The Barelvi majority was eventually overwhelmed by the political rise of Deobandi militancy during the Zia dictatorship. However, Ewing’s study demonstrates that the conservative Zia regime, too, remoulded the image of the Sufi saints. They were now explained as being ‘Islamic scholars’ and imams. But as the rise of state-backed Deobandi militancy in the 1980s eventually led to the formation of various anti-state militant groups, the Musharraf Government (1999-2008) revived the idea of using state-sponsored Sufism to colour his regime’s ‘modernist’ disposition.

A National Sufi Council was formed and then a Rumi Forum. Both generated academic, promotional and cultural paraphernalia promoting Sufi philosophy, poetry and music. This time, Sufi saints were explained as being men who promoted ‘true elements of Islam’: Peace, love and tolerance. Interestingly though, Phillipon writes that from within this narrative, “wittingly or unwittingly”, emerged an idea which equated this version of Sufism with Pakistan’s majority Sunni sub-sect, the Barelvi.

It is true that the religious Barelvi leadership was staunchly against extremist groups of opposing Sunni sub-sects. But what was overlooked was that they were equally opposed to the idea of Sufism being formulated by the state.
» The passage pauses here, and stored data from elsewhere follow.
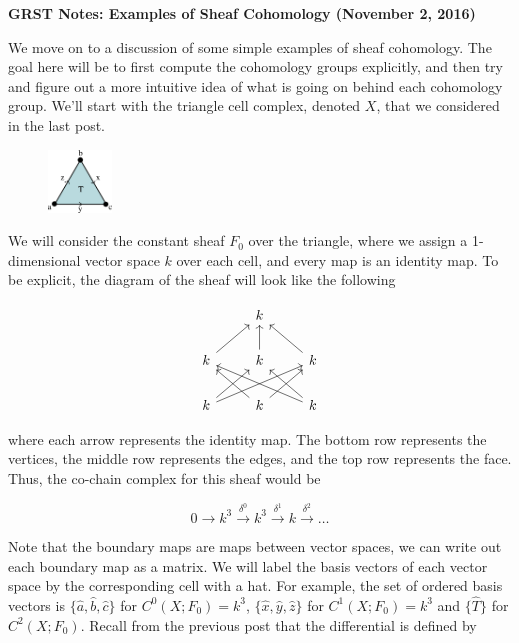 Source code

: \documentclass{article}
\begin{document}
\begin{center}
	\large \textbf{GRST Notes: Examples of Sheaf Cohomology (November 2, 2016)} \\
\end{center}


We move on to a discussion of some simple examples of sheaf cohomology. The goal here will be to first compute the cohomology groups explicitly, and then try and figure out a more intuitive idea of what is going on behind each cohomology group. We’ll start with the triangle cell complex, denoted $X$, that we considered in the last post.

\begin{figure}[!htbp]
\centering
	\includegraphics[width=0.15\textwidth]{triangle_dir.png}
\end{figure}

We will consider the constant sheaf $F_0$ over the triangle, where we assign a 1-dimensional vector space $k$ over each cell, and every map is an identity map. To be explicit, the diagram of the sheaf will look like the following

\[
\begin{tikzcd}
	& k & \\
	k \arrow{ur} & k \arrow{u} & k \arrow{ul} \\
	k \arrow{ur} \arrow{urr} & k \arrow{ur} \arrow{ul} & k \arrow{ul} \arrow{ull}
\end{tikzcd}
\]

where each arrow represents the identity map. The bottom row represents the vertices, the middle row represents the edges, and the top row represents the face. Thus, the co-chain complex for this sheaf would be

\begin{equation}
	0 \xrightarrow{} k^3 \xrightarrow{\delta^0} k^3 \xrightarrow{\delta^1} k \xrightarrow{\delta^2}  \ldots
\end{equation}

Note that the boundary maps are maps between vector spaces, we can write out each boundary map as a matrix. We will label the basis vectors of each vector space by the corresponding cell with a hat. For example, the set of ordered basis vectors is $\{\hat{a},\hat{b},\hat{c}\}$ for $C^0(X;F_0) = k^3$, $\{\hat{x},\hat{y},\hat{z}\}$ for $C^1(X;F_0) = k^3$ and $\{\hat{T}\}$ for $C^2(X;F_0)$. Recall from the previous post that the differential is defined by
\end{document}
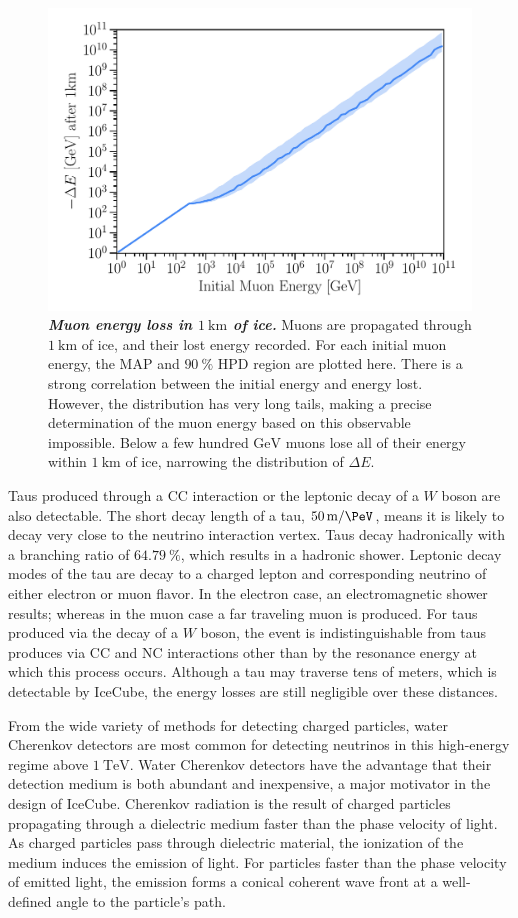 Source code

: \begin{figure}
	\centering
	\includegraphics[width=0.8\linewidth]{figures/muon_energy}
	\internallinenumbers
	\caption{\textbf{\textit{Muon energy loss in $\SI{1}\km$ of ice.}}
	Muons are propagated through $\SI{1}\km$ of ice, and their lost energy recorded.
	For each initial muon energy, the MAP and $\SI{90}\percent$ HPD region are plotted here.
	There is a strong correlation between the initial energy and energy lost.
	However, the distribution has very long tails, making a precise determination of the muon energy based on this observable impossible.
	Below a few hundred $\si\GeV$ muons lose all of their energy within $\SI{1}\km$ of ice, narrowing the distribution of $\Delta E$.
	}\label{fig:muon_energy}
\end{figure}

Taus produced through a CC interaction or the leptonic decay of a $W$ boson are also detectable.
The short decay length of a tau, $\SI{50}\meter / \si\PeV$, means it is likely to decay very close to the neutrino interaction vertex.
Taus decay hadronically with a branching ratio of $\SI{64.79}\percent$, which results in a hadronic shower.
Leptonic decay modes of the tau are decay to a charged lepton and corresponding neutrino of either electron or muon flavor.
In the electron case, an electromagnetic shower results; whereas in the muon case a far traveling muon is produced.
For taus produced via the decay of a $W$ boson, the event is indistinguishable from taus produces via CC and NC interactions other than by the resonance energy at which this process occurs.
Although a tau may traverse tens of meters, which is detectable by IceCube, the energy losses are still negligible over these distances.

From the wide variety of methods for detecting charged particles, water Cherenkov detectors are most common for detecting neutrinos in this high-energy regime above $\SI{1}\TeV$.
Water Cherenkov detectors have the advantage that their detection medium is both abundant and inexpensive, a major motivator in the design of IceCube.
Cherenkov radiation is the result of charged particles propagating through a dielectric medium faster than the phase velocity of light.
As charged particles pass through dielectric material, the ionization of the medium induces the emission of light.
For particles faster than the phase velocity of emitted light, the emission forms a conical coherent wave front at a well-defined angle to the particle's path.

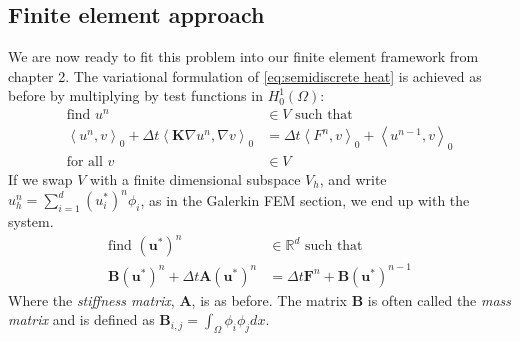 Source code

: \documentclass[../Main/main.tex]{subfiles}
\begin{document}
	\subsection*{Finite element approach}
	We are now ready to fit this problem into our finite element framework from chapter 2.
	The variational formulation of \eqref{eq:semidiscrete heat} is achieved as before by multiplying by test functions in $H^1_0(\Omega)$:
	\begin{equation}
		\begin{aligned}
			\text{find }u^n&\in V \text{ such that }\\
			\left \langle  u^n, v\right \rangle_0 + \Delta t \left \langle  \pmb{K} \nabla u^n, \nabla v \right \rangle_0 &=\Delta t \left \langle F^n,v\right \rangle_0 + \left \langle u^{n-1},v \right \rangle_0\\
			\text{for all }v&\in V
		\end{aligned}
	\end{equation}
	If we swap $V$ with  a finite dimensional subspace $V_h$, and write $u_h^n = \sum_{i = 1}^d (u_i^*)^n \phi_i $, as in the Galerkin FEM section, we end up with the system.
	\begin{equation}\label{eq:heat fem disc}
		\begin{aligned}
			\text{find }(\pmb{u}^*)^n&\in \mathbb{R}^d \text{ such that }\\
			\pmb{B}(\pmb{u}^*)^n+\Delta t\pmb{A}(\pmb{u}^*)^n &=\Delta t \pmb{F}^n +  \pmb{B}(\pmb{u}^*)^{n-1}
		\end{aligned}
	\end{equation}
	Where the \emph{stiffness matrix}, $\pmb{A}$, is as before. The matrix $\pmb{B}$ is often called the \emph{mass matrix} and is defined as $\pmb{B}_{i,j} = \int_{\Omega} \phi_i \phi_jdx$.
\end{document}
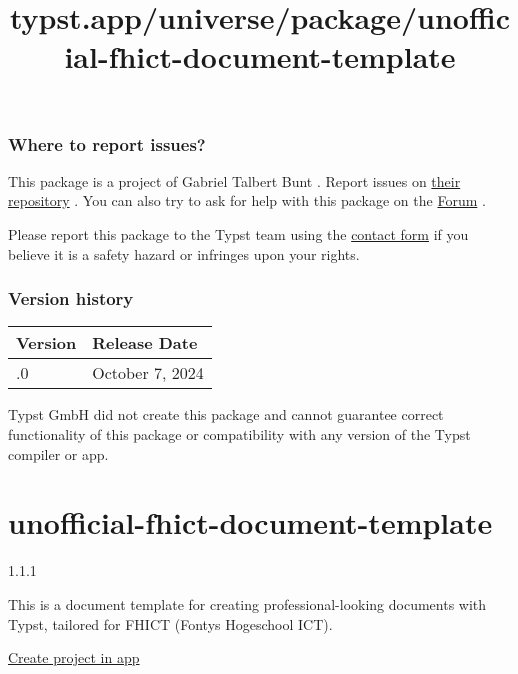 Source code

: \subsubsection{Where to report issues?}\label{where-to-report-issues}

This package is a project of Gabriel Talbert Bunt . Report issues on
\href{https://github.com/GabrielDTB/basalt-backlinks}{their repository}
. You can also try to ask for help with this package on the
\href{https://forum.typst.app}{Forum} .

Please report this package to the Typst team using the
\href{https://typst.app/contact}{contact form} if you believe it is a
safety hazard or infringes upon your rights.

\label{versions}
\subsubsection{Version history}\label{version-history}

\begin{longtable}[]{@{}ll@{}}
\toprule\noalign{}
Version & Release Date \\
\midrule\noalign{}
\endhead
\bottomrule\noalign{}
\endlastfoot
0.1.0 & October 7, 2024 \\
\end{longtable}

Typst GmbH did not create this package and cannot guarantee correct
functionality of this package or compatibility with any version of the
Typst compiler or app.


\title{typst.app/universe/package/unofficial-fhict-document-template}

\label{banner}
\label{template-thumbnail}

\section{unofficial-fhict-document-template}\label{unofficial-fhict-document-template}

{ 1.1.1 }

This is a document template for creating professional-looking documents
with Typst, tailored for FHICT (Fontys Hogeschool ICT).

\href{/app?template=unofficial-fhict-document-template&version=1.1.1}{Create
project in app}

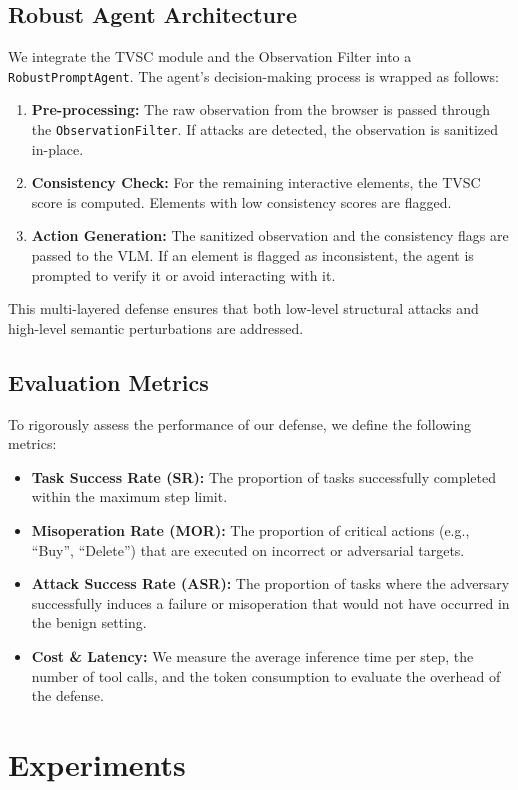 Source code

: \documentclass[runningheads]{llncs}
\begin{document}
\subsection{Robust Agent Architecture}
We integrate the TVSC module and the Observation Filter into a \texttt{RobustPromptAgent}. The agent's decision-making process is wrapped as follows:
\begin{enumerate}
    \item \textbf{Pre-processing:} The raw observation from the browser is passed through the \texttt{ObservationFilter}. If attacks are detected, the observation is sanitized in-place.
    \item \textbf{Consistency Check:} For the remaining interactive elements, the TVSC score is computed. Elements with low consistency scores are flagged.
    \item \textbf{Action Generation:} The sanitized observation and the consistency flags are passed to the VLM. If an element is flagged as inconsistent, the agent is prompted to verify it or avoid interacting with it.
\end{enumerate}
This multi-layered defense ensures that both low-level structural attacks and high-level semantic perturbations are addressed.

\subsection{Evaluation Metrics}
To rigorously assess the performance of our defense, we define the following metrics:
\begin{itemize}
    \item \textbf{Task Success Rate (SR):} The proportion of tasks successfully completed within the maximum step limit.
    \item \textbf{Misoperation Rate (MOR):} The proportion of critical actions (e.g., ``Buy'', ``Delete'') that are executed on incorrect or adversarial targets.
    \item \textbf{Attack Success Rate (ASR):} The proportion of tasks where the adversary successfully induces a failure or misoperation that would not have occurred in the benign setting.
    \item \textbf{Cost \& Latency:} We measure the average inference time per step, the number of tool calls, and the token consumption to evaluate the overhead of the defense.
\end{itemize}

\section{Experiments}
\end{document}
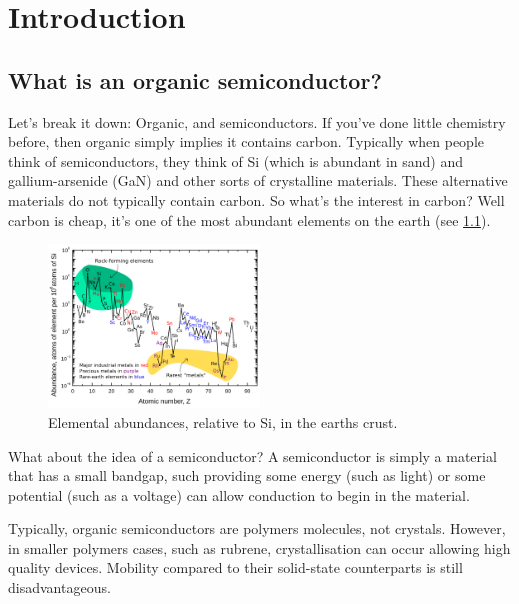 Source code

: \documentclass[../main.tex]{subfiles}
\begin{document}
    \chapter{Introduction}\label{chap:01-intro}
		\section{What is an organic semiconductor?}
		Let's break it down: Organic, and semiconductors.
		If you've done little chemistry before, then organic simply implies it contains carbon. Typically when people think of semiconductors, they think of Si (which is abundant in sand) and gallium-arsenide (GaN) and other sorts of crystalline materials. These alternative materials do not typically contain carbon.
		So what's the interest in carbon? Well carbon is cheap, it's one of the most abundant elements on the earth (see \cref{fig:ch1-elemental_abundance}).
		\begin{figure}[H]
			\centering
			\includegraphics[width=0.5\textwidth]{resources/ch1/elemental-abundances}
			\caption{Elemental abundances, relative to Si, in the earths crust.\autocite{haxel_rare_2005}}
			\label{fig:ch1-elemental_abundance}
		\end{figure}
		
		What about the idea of a semiconductor? A semiconductor is simply a material that has a small bandgap, such providing some energy (such as light) or some potential (such as a voltage) can allow conduction to begin in the material.
		
		Typically, organic semiconductors are polymers molecules, not crystals. However, in smaller polymers cases, such as rubrene\autocite{wang_highly_2023}, crystallisation can occur allowing high quality devices. Mobility compared to their solid-state counterparts is still disadvantageous.

\ifSubfilesClassLoaded{
    \printbibliography{}
    \printglossaries
}{} %
    
\end{document}
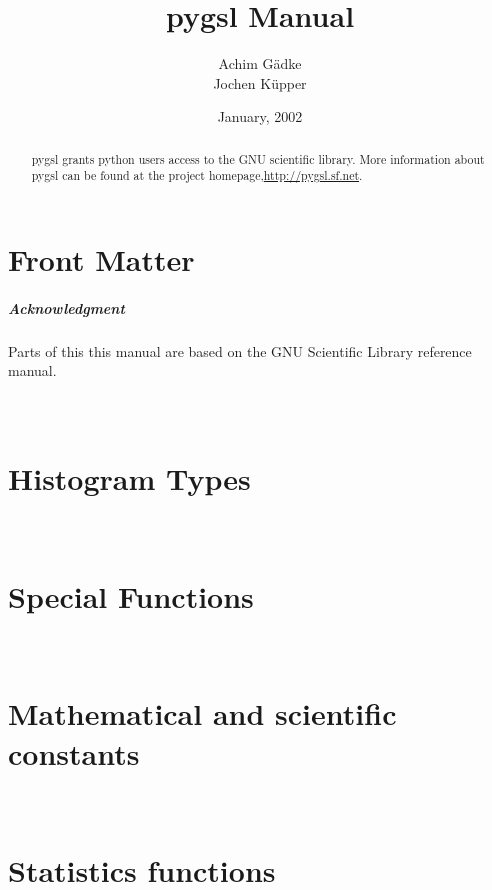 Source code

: \documentclass{manual}
\title{pygsl Manual}
\author{Achim G\"adke\makebox[0pt]{ \footnotemark[1]} \\
Jochen K\"upper}
\date{January, 2002}            %
\makeatletter
\let\py@OldOldChapter=\chapter
\renewcommand{\chapter}{\py@reset%
                        \py@OldOldChapter}
\newcommand{\GSL}{GNU Scientific Library}
\makeatother
\begin{document}
\maketitle

\ifhtml
\chapter*{Front Matter}
\label{front}
\fi



\begin{abstract}
   \noindent
   pygsl grants python users access to the GNU scientific library.
   More information about pygsl can be found at the project
   homepage,\url{http://pygsl.sf.net}.
\end{abstract}

\paragraph*{Acknowledgment}
\label{sec:acknowledgment}

Parts of this this manual are based on the \GSL{} reference manual.

\tableofcontents


\chapter[\protect\module{pygsl.histogram} --- Histogram Types]
{\protect{} \\ Histogram Types}
\label{cha:histogram-module}


\chapter[\protect\module{pygsl.sf} --- Special Functions]
{\protect{} \\ Special Functions}
\label{cha:sf-module}


\chapter[\protect\module{pygsl.const} --- Mathematical and scientific
constants]{\protect{} \\ Mathematical and scientific
constants} 
\label{cha:const-module}


\chapter[\protect\module{pygsl.statistics} --- Statistics
functions]{\protect{} \\ Statistics functions}
\label{cha:statistics-module}

\end{document}
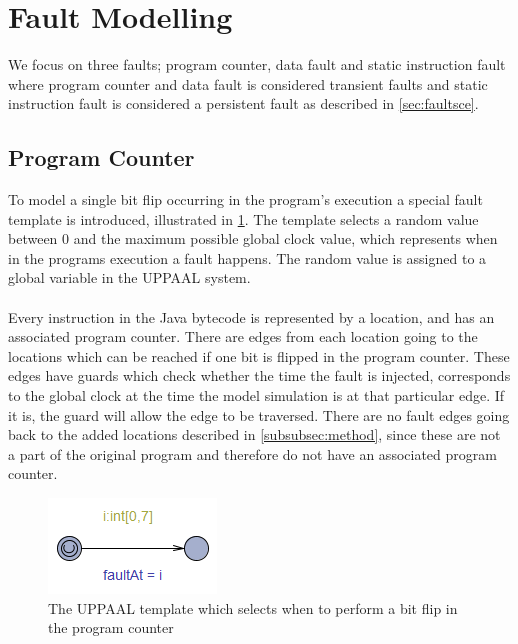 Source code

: \section{Fault Modelling}
We focus on three faults; program counter, data fault and static instruction fault where program counter and data fault is considered transient faults and static instruction fault is considered a persistent fault as described in \cref{sec:faultsce}.


\subsection{Program Counter}
To model a single bit flip occurring in the program's execution a special fault template is introduced, illustrated in \cref{fig:faultTime}. The template selects a random value between $0$ and the maximum possible global clock value, which represents when in the programs execution a fault happens. The random value is assigned to a global variable in the UPPAAL system.\\\\
Every instruction in the Java bytecode is represented by a location, and has an associated program counter. There are edges from each location going to the locations which can be reached if one bit is flipped in the program counter. These edges have guards which check whether the time the fault is injected, corresponds to the global clock at the time the model simulation is at that particular edge. If it is, the guard will allow the edge to be traversed. There are no fault edges going back to the added locations described in \cref{subsubsec:method}, since these are not a part of the original program and therefore do not have an associated program counter.
\begin{figure}[H]
\centering
\includegraphics{figures/fault.PNG}
\caption{The UPPAAL template which selects when to perform a bit flip in the program counter}
\label{fig:faultTime}
\end{figure}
This was first demonstrated by the JUP, and later, more belligerently, by outfits such as the Sunni Tehreek. The radical Barelvi finally discovered their crusading niche by becoming the self-claimed protectors of the Second Amendment and Ordinance (regarding the ouster of the Ahmadiyya from Islam), and the 1986 clause of the blasphemy laws in the Pakistan constitution.

Their distaste towards the state-backed image of Sufism erupted more prominently in the shape of the radical Tehreek-i-Labbaik. A sympathiser of the outfit told Phillipon that Sufism (formulated by Ayub, Bhutto and Musharraf) was ‘Washington’s agenda’ and that Sufism doesn’t dissuade people from violent struggle. This can be seen as the current strand of Barelvi radicalism looking to transcend its old image of being apolitical, ‘peace-loving spiritualists’. Should the Pakistan state start to worry? I’ll leave that for the state to answer.